Electronic-sports (e-sports) is a form of organized, online, multiplayer video game competition, which requires both action skills and the ability and process of forming and adapting a strategy (referred to as strategization hereafter) to achieve goals. Over the past few decades, research has shown that video gaming experience has an important impact on the plasticity of the sensorimotor, attentional, and executive brain areas. However, little research has examined the relationship between e-sports experience and the plasticity of brain networks that are related to strategization. Using resting-state fMRI data and the local functional connectivity density (lFCD) analysis, this study investigated the relationship between e-sports experience (League of Legends [LOL] in this study) and brain plasticity by comparing between top-ranking LOL players and lower-ranking (yet experienced) LOL players. Results showed that the top-ranking LOL players had superior local functional integration in the executive areas compared to lower-ranking players. Furthermore, the top-ranking players had higher lFCD in the default mode areas, which have been found related to various subprocesses (e.g., memory and planning) essential for strategization. Finally, the top-ranking players' lFCD was related to their LOL expertise rank level, as indicated by a comprehensive score assigned by the gaming software based on players' gaming experience and expertise. Thus, the result showed that the local functional connectivity in central executive and default mode brain areas was enhanced in the top-ranking e-sports players, suggesting that e-sports experience is related to the plasticity of the central executive and default mode areas.

Rapid Improvement in Visual Selective Attention Related to Action Video Gaming Experience.

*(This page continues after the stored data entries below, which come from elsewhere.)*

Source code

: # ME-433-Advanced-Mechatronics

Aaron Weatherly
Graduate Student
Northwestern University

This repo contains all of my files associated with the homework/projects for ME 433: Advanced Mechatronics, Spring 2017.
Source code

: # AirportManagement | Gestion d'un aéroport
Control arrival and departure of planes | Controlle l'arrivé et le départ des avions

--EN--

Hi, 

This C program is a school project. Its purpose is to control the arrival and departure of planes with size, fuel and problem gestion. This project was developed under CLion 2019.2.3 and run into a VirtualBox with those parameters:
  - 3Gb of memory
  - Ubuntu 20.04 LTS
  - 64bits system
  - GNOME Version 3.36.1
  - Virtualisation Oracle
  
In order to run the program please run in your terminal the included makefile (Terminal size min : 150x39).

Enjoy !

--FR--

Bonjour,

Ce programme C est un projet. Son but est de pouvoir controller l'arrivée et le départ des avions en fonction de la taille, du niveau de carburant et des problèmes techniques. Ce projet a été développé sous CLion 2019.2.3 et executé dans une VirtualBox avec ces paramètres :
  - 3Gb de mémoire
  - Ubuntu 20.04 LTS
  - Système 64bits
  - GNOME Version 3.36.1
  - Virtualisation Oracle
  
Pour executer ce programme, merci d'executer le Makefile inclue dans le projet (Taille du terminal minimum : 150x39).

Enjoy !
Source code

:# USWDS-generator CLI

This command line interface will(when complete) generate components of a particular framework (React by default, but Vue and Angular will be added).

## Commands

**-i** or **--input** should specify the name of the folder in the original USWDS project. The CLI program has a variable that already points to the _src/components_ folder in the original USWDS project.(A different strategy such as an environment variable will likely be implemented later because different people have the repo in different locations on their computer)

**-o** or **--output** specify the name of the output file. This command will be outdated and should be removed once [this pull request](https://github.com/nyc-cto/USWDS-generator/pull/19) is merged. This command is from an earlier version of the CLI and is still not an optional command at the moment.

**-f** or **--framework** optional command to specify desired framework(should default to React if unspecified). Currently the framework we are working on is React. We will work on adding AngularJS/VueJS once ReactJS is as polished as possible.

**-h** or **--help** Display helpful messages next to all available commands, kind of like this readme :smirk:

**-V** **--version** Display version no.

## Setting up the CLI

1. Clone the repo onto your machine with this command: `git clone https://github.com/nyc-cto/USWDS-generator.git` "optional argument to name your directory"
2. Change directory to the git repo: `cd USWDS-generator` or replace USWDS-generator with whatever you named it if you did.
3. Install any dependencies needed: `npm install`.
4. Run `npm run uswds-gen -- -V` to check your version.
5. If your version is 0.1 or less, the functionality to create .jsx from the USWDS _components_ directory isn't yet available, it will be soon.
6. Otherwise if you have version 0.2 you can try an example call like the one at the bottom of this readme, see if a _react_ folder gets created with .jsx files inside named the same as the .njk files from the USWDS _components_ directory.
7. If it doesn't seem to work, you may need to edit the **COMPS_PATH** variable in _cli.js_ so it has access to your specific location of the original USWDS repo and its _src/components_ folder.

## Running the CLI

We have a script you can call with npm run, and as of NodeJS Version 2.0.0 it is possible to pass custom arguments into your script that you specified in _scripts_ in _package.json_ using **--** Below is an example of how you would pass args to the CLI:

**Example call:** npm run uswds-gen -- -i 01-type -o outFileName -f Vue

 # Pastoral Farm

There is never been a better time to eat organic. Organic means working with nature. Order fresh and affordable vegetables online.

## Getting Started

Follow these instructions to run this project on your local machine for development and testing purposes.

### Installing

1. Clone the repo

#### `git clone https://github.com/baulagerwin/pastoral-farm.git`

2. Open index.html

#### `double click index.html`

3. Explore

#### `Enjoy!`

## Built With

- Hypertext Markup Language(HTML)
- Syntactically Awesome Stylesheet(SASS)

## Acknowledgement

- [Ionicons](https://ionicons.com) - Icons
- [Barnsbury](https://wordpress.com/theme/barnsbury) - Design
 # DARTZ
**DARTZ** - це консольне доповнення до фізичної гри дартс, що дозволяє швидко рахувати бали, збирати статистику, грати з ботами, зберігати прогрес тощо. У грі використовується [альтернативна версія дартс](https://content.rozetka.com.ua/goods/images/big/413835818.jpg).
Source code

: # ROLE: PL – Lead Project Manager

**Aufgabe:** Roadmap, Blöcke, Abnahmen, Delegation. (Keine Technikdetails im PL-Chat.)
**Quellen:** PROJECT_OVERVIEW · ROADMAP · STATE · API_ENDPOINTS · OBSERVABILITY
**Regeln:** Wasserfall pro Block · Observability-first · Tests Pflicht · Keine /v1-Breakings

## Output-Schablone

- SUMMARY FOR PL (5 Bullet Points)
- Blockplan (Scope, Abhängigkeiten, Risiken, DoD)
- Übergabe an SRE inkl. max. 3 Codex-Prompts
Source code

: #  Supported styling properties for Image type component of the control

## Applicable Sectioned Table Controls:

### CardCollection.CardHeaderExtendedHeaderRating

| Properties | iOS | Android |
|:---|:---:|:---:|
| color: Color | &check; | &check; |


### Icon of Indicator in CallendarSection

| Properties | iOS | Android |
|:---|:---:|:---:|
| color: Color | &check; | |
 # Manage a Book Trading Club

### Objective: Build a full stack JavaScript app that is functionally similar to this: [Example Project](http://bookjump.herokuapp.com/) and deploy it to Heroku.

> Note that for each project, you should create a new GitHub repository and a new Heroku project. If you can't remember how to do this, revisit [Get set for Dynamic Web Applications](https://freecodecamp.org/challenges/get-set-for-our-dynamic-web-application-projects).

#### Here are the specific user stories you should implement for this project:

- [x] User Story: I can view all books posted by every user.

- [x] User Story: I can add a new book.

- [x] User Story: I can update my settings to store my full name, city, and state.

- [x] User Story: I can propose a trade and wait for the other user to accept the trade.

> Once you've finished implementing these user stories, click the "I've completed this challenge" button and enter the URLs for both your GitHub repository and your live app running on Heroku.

A central issue in cognitive science is understanding how learning induces cognitive and neural plasticity, which helps illuminate the biological basis of learning. Research in the past few decades showed that action video gaming (AVG) offered new, important perspectives on learning-related cognitive and neural plasticity. However, it is still unclear whether cognitive and neural plasticity is observable after a brief AVG session. Using behavioral and electrophysiological measures, this study examined the plasticity of visual selective attention (VSA) associated with a 1 h AVG session. Both AVG experts and non-experts participated in this study. Their VSA was assessed prior to and after the AVG session. Within-group comparisons on the participants' performance before and after the AVG session showed improvements in response time in both groups and modulations of electrophysiological measures in the non-experts. Furthermore, between-group comparisons showed that the experts had superior VSA, relative to the non-experts, prior to the AVG session. These findings suggested an association between the plasticity of VSA and AVG. Most importantly, this study showed that the plasticity of VSA was observable after even a 1 h AVG session.